Minister demanded to see private files on robodebt victims, inquiry hears

Former human services minister Alan Tudge requested access to the private Centrelink files of robodebt recipients who had appeared in media stories about the unlawful scheme, an inquiry into the scandal has heard.

Jan 31, 2023, updated Jan 31, 2023
Rachelle Miller, former senior media adviser to office of the minister of human services during the Royal Commission into the Robodebt Scheme. (AAP Image/Supplied by the Royal Commission into the Robodebt Scheme)

Rachelle Miller, former senior media adviser to office of the minister of human services during the Royal Commission into the Robodebt Scheme. (AAP Image/Supplied by the Royal Commission into the Robodebt Scheme)

The royal commission examining the Centrelink debt recovery scheme heard evidence on Tuesday from Tudge’s former media adviser, Rachelle Miller, who served in the role between 2016 and 2017.

Miller told the hearing select pieces of information from personal files were also provided by the department’s office to some journalists in an effort to “correct the record” in the media following negative stories about individual cases who had received a robodebt notice.

“The minister requested the file of every single person who appeared in the media so that we (could) see the exact transactions that they’d had with Centrelink and understand what the details of their case was,” Miller said.

“The legal advice to us was that we were able to (provide personal information to journalists) but just the specific pieces of information … it was just specific lines that contradicted what had been said in the original (media) piece.”

The former adviser said the strategy was deployed after attempts at pushing counter-narratives about the scheme were unsuccessful and groups of journalists reporting on robodebt at the time became “vindictive”.

Miller said Tudge was forceful about finding case studies of people who had received Centrelink debt notices so they could be used in the media as well as political attacks.

She told the hearing she first heard about the robodebt scheme in late 2016 and that it suited the government narrative on cracking down on welfare debt.

“We were under a great deal of pressure there and I think that I saw that as a good story opportunity,” she said.

The commission heard concern about negative stories about the robodebt scheme escalated during late 2016 and into early 2017.
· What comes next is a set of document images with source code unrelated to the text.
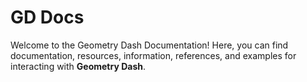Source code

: # GD Docs

Welcome to the Geometry Dash Documentation! Here, you can find documentation, resources, information, references, and examples for interacting with **Geometry Dash**.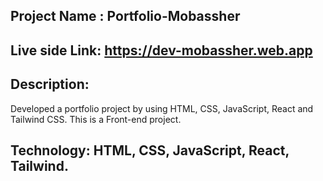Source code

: ## Project Name : Portfolio-Mobassher

## Live side Link: https://dev-mobassher.web.app

## Description: 
Developed a portfolio project by using HTML, CSS, JavaScript, React and Tailwind CSS. This is a Front-end project.

## Technology: HTML, CSS, JavaScript, React, Tailwind.
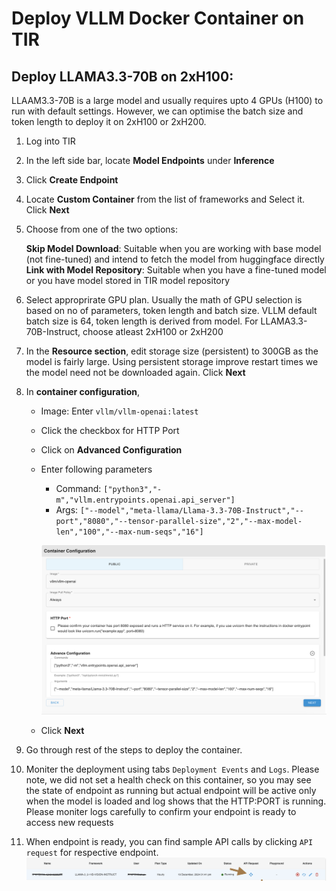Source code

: # Deploy VLLM Docker Container on TIR

## Deploy LLAMA3.3-70B on 2xH100:

LLAAM3.3-70B is a large model and usually requires upto 4 GPUs (H100) to run with default settings. However, we can optimise the batch size and token length to deploy it on 2xH100 or 2xH200. 

1. Log into TIR
2. In the left side bar, locate **Model Endpoints** under **Inference**
3. Click **Create Endpoint**
4. Locate **Custom Container** from the list of frameworks and Select it. Click **Next**
5. Choose from one of the two options:

    **Skip Model Download**: Suitable when you are working with base model (not fine-tuned) and intend to fetch the model from huggingface directly
    **Link with Model Repository**: Suitable when you have a fine-tuned model or you have model stored in TIR model repository

5. Select approprirate GPU plan. Usually the math of GPU selection is based on no of parameters, token length and batch size. VLLM default batch size is 64, token length is derived from model.  For LLAMA3.3-70B-Instruct, choose atleast 2xH100 or 2xH200
  
6. In the **Resource section**, edit storage size (persistent) to 300GB as the model is fairly large. Using persistent storage improve restart times we the model need not be downloaded again. Click **Next**

7. In **container configuration**, 
   * Image: Enter `vllm/vllm-openai:latest`
   * Click the checkbox for HTTP Port 
   * Click on **Advanced Configuration**
   * Enter following parameters
      * Command: `["python3","-m","vllm.entrypoints.openai.api_server"]`
      * Args: `["--model","meta-llama/Llama-3.3-70B-Instruct","--port","8080","--tensor-parallel-size","2","--max-model-len","100","--max-num-seqs","16"]`

      ![alt text](https://github.com/mindhash/tir-samples/blob/master/inference/vllm-custom-inference/container-config.png?raw=true) 

   * Click **Next**
8. Go through rest of the steps to deploy the container. 
9. Moniter the deployment using tabs `Deployment Events` and `Logs`. Please note, we did not set a health check on this container, so you may see the state of endpoint as running but actual endpoint will be active only when the model is loaded and log shows that the HTTP:PORT is running.  Please moniter logs carefully to confirm your endpoint is ready to access new requests
9. When endpoint is ready, you can find sample API calls by clicking `API request` for respective endpoint. 
     ![alt text](https://github.com/mindhash/tir-samples/blob/master/inference/vllm-custom-inference/endpoints.png?raw=true)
Miller said there was significant concern within the government that the stories about robodebt needed to go away.

“(Tudge) was very firm with me that I need to shut this story down,” she said.

“The minister became quickly aware that (then prime minister Malcolm Turnbull) was unhappy with the escalating media issue around this.”

Despite the negative attention, Miller said feedback from the prime minister’s office was that the scheme enjoyed a positive reception in key marginal electorates and people supported it.

The Centrelink debt recovery scheme used annual tax office data to calculate fortnightly earnings and automatically issue welfare debt notices.

The controversial program recovered more than $750 million from over 380,000 people and led to several people taking their own lives while being pursued for false debts.

Earlier, royal commissioner and former Queensland chief justice Catherine Holmes blasted former top lawyer for the Department of Human Services Annette Musolino on the lack of response by the agency following tribunal decisions raising issues with the legality of robodebt.

The inquiry has heard that part of the reason for the scheme being allowed to continue was the government’s failure to formally appeal against Administrative Appeal Tribunal rulings critical of it. Such inaction meant the scheme’s apparent failings were kept secret.

“You were chief counsel, you were supposed to keep an eye on this, weren’t you? You seem to have been oblivious to what was going on in the (Administrative Appeals Tribunal),” the commissioner said.

“It seems to me you let this system run, getting decisions from the AAT that told you there was a fundamental problem with its legality.”

However Musolino said the department had operated within a framework laid out by government departments in charge of the scheme.

Tudge will appear as a witness on Wednesday.